Problem → Where does the word "Dios" occur in the data below? Copy each line that holds it.

Source data →
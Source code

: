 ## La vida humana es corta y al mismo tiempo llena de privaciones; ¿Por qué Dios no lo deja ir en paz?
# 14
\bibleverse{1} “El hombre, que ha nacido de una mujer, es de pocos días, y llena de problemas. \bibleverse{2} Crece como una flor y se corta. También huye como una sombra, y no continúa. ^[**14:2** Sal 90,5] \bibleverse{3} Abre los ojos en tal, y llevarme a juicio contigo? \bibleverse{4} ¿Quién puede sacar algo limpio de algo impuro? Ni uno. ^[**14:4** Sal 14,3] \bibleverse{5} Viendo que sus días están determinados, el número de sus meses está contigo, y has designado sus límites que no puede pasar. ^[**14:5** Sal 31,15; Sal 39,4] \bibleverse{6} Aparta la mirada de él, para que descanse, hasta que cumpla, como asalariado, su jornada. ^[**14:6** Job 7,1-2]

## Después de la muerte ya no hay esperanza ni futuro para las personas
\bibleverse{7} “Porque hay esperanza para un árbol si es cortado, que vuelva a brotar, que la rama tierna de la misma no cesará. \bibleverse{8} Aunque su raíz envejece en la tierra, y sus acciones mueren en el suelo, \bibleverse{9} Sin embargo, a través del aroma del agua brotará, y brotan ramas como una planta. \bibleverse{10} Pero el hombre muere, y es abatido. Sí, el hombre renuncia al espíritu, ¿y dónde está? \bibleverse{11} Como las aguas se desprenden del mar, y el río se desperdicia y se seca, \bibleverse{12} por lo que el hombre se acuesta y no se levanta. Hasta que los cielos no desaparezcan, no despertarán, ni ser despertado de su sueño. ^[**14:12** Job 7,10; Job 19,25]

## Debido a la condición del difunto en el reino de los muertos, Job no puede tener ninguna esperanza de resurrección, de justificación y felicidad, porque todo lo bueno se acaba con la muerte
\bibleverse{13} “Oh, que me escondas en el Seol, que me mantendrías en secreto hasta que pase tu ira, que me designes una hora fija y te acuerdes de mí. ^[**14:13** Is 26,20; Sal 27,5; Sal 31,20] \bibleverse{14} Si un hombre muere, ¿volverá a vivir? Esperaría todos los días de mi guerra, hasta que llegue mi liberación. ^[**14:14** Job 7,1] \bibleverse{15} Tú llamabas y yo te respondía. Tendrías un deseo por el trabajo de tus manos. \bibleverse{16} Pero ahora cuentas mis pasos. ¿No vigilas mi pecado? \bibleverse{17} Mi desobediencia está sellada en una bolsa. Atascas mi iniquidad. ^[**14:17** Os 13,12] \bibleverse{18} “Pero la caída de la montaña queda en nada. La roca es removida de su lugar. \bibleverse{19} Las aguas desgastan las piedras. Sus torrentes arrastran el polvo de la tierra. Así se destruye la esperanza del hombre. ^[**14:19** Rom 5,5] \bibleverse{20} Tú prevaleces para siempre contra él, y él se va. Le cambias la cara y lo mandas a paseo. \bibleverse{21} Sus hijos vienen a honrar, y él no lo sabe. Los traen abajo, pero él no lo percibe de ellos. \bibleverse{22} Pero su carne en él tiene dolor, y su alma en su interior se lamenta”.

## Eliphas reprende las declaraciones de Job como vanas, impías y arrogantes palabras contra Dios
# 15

Exercise answer →
: ## La vida humana es corta y al mismo tiempo llena de privaciones; ¿Por qué Dios no lo deja ir en paz?
## Eliphas reprende las declaraciones de Job como vanas, impías y arrogantes palabras contra Dios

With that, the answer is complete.